- _Your assignment_:
Although pictures appear in the data, the answer should contain only the lines from its start through the line with "변수 기반 환경 감지", written out exactly.

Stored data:
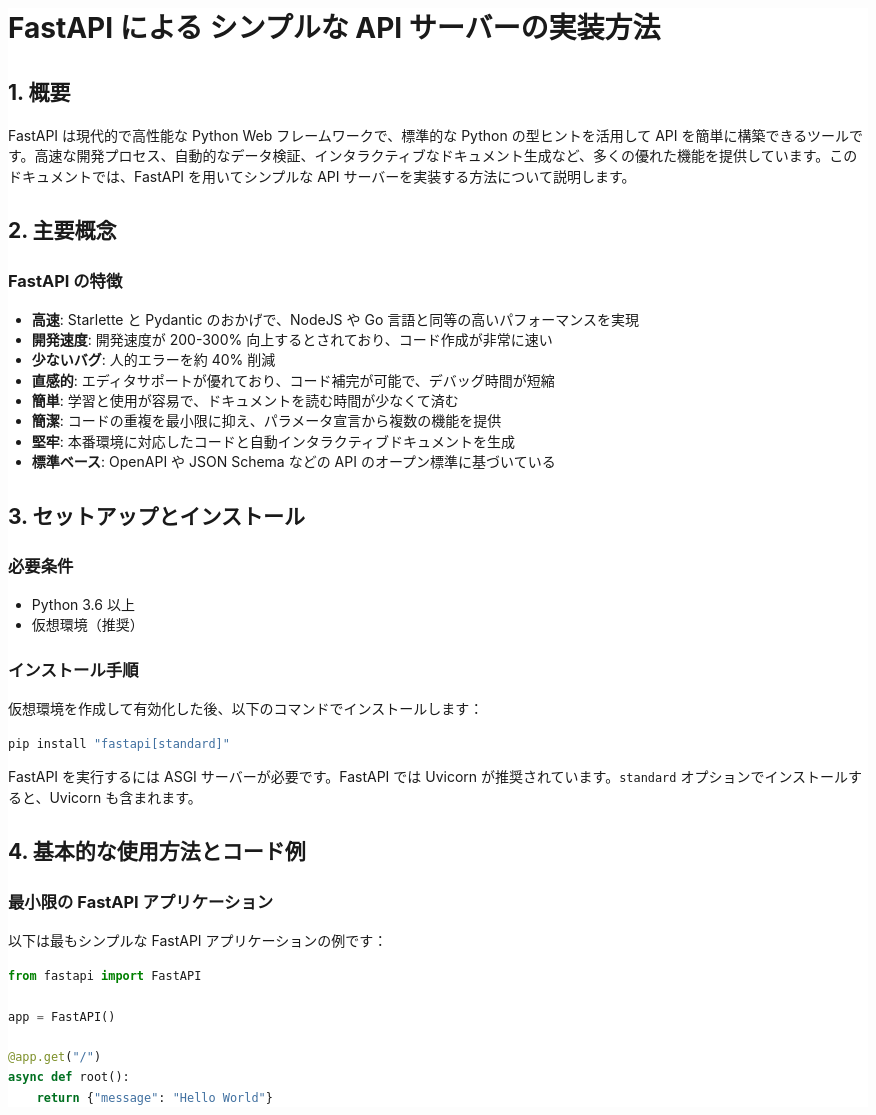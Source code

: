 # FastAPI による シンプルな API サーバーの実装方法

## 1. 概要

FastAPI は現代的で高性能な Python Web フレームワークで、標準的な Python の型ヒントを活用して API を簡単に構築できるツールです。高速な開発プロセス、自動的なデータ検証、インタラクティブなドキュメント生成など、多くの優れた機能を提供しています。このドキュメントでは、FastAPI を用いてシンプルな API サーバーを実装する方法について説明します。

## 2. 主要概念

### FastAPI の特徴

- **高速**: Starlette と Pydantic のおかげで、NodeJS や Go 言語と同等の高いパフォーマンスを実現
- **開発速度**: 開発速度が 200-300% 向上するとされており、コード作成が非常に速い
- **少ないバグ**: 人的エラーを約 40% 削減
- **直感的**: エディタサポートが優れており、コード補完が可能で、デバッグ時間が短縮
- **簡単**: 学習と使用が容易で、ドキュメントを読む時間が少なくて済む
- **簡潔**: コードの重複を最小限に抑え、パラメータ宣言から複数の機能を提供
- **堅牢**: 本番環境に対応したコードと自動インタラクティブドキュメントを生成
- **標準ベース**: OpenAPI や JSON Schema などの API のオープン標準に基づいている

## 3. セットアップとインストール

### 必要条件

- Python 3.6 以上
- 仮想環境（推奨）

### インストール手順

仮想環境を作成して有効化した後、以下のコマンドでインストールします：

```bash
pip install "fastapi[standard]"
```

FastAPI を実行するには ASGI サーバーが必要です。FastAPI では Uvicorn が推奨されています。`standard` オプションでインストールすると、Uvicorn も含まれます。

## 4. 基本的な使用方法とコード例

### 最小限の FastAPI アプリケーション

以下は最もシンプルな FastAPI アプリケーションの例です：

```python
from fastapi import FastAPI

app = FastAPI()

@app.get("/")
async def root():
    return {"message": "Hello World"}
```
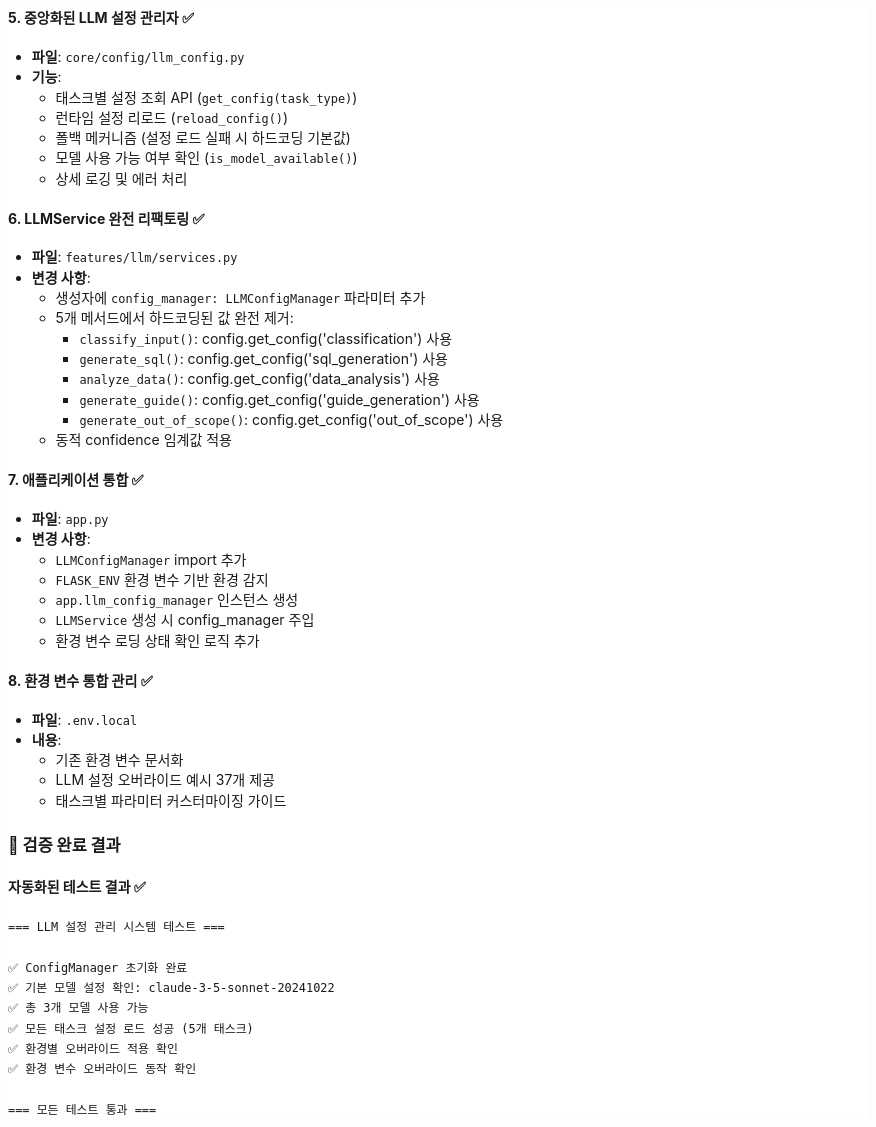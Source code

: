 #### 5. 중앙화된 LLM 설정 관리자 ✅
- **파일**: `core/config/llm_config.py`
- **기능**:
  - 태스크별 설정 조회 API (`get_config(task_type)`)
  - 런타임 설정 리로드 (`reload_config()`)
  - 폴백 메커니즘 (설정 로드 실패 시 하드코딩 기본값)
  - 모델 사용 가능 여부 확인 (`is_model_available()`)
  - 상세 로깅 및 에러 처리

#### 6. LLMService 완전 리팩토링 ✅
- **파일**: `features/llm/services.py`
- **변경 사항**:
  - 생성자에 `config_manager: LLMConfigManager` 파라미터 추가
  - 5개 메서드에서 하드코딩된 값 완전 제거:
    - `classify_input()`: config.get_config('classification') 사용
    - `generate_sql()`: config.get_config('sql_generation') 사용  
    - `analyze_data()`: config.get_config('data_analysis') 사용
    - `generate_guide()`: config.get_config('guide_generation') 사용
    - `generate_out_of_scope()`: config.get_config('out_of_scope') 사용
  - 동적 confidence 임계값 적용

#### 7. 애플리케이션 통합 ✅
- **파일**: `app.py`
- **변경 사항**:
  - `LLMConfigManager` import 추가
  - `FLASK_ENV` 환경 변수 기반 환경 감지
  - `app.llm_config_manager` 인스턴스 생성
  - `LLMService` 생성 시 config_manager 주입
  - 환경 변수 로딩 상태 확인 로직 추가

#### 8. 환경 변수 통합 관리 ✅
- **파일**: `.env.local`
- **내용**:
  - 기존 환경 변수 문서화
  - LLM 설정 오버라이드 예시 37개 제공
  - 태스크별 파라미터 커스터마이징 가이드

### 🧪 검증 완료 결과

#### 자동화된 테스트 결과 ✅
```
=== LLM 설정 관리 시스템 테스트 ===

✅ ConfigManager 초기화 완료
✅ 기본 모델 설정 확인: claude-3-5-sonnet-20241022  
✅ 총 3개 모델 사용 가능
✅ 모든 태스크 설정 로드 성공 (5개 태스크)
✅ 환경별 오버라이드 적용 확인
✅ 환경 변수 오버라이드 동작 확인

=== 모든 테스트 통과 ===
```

- _The answer_:
Source code

: # FastAPI による シンプルな API サーバーの実装方法

## 1. 概要

FastAPI は現代的で高性能な Python Web フレームワークで、標準的な Python の型ヒントを活用して API を簡単に構築できるツールです。高速な開発プロセス、自動的なデータ検証、インタラクティブなドキュメント生成など、多くの優れた機能を提供しています。このドキュメントでは、FastAPI を用いてシンプルな API サーバーを実装する方法について説明します。

## 2. 主要概念

### FastAPI の特徴

- **高速**: Starlette と Pydantic のおかげで、NodeJS や Go 言語と同等の高いパフォーマンスを実現
- **開発速度**: 開発速度が 200-300% 向上するとされており、コード作成が非常に速い
- **少ないバグ**: 人的エラーを約 40% 削減
- **直感的**: エディタサポートが優れており、コード補完が可能で、デバッグ時間が短縮
- **簡単**: 学習と使用が容易で、ドキュメントを読む時間が少なくて済む
- **簡潔**: コードの重複を最小限に抑え、パラメータ宣言から複数の機能を提供
- **堅牢**: 本番環境に対応したコードと自動インタラクティブドキュメントを生成
- **標準ベース**: OpenAPI や JSON Schema などの API のオープン標準に基づいている

## 3. セットアップとインストール

### 必要条件

- Python 3.6 以上
- 仮想環境（推奨）

### インストール手順

仮想環境を作成して有効化した後、以下のコマンドでインストールします：

```bash
pip install "fastapi[standard]"
```

FastAPI を実行するには ASGI サーバーが必要です。FastAPI では Uvicorn が推奨されています。`standard` オプションでインストールすると、Uvicorn も含まれます。

## 4. 基本的な使用方法とコード例

### 最小限の FastAPI アプリケーション

以下は最もシンプルな FastAPI アプリケーションの例です：

```python
from fastapi import FastAPI

app = FastAPI()

@app.get("/")
async def root():
    return {"message": "Hello World"}
```
Source code

: #### 5. 중앙화된 LLM 설정 관리자 ✅
- **파일**: `core/config/llm_config.py`
- **기능**:
  - 태스크별 설정 조회 API (`get_config(task_type)`)
  - 런타임 설정 리로드 (`reload_config()`)
  - 폴백 메커니즘 (설정 로드 실패 시 하드코딩 기본값)
  - 모델 사용 가능 여부 확인 (`is_model_available()`)
  - 상세 로깅 및 에러 처리

#### 6. LLMService 완전 리팩토링 ✅
- **파일**: `features/llm/services.py`
- **변경 사항**:
  - 생성자에 `config_manager: LLMConfigManager` 파라미터 추가
  - 5개 메서드에서 하드코딩된 값 완전 제거:
    - `classify_input()`: config.get_config('classification') 사용
    - `generate_sql()`: config.get_config('sql_generation') 사용  
    - `analyze_data()`: config.get_config('data_analysis') 사용
    - `generate_guide()`: config.get_config('guide_generation') 사용
    - `generate_out_of_scope()`: config.get_config('out_of_scope') 사용
  - 동적 confidence 임계값 적용

#### 7. 애플리케이션 통합 ✅
- **파일**: `app.py`
- **변경 사항**:
  - `LLMConfigManager` import 추가
  - `FLASK_ENV` 환경 변수 기반 환경 감지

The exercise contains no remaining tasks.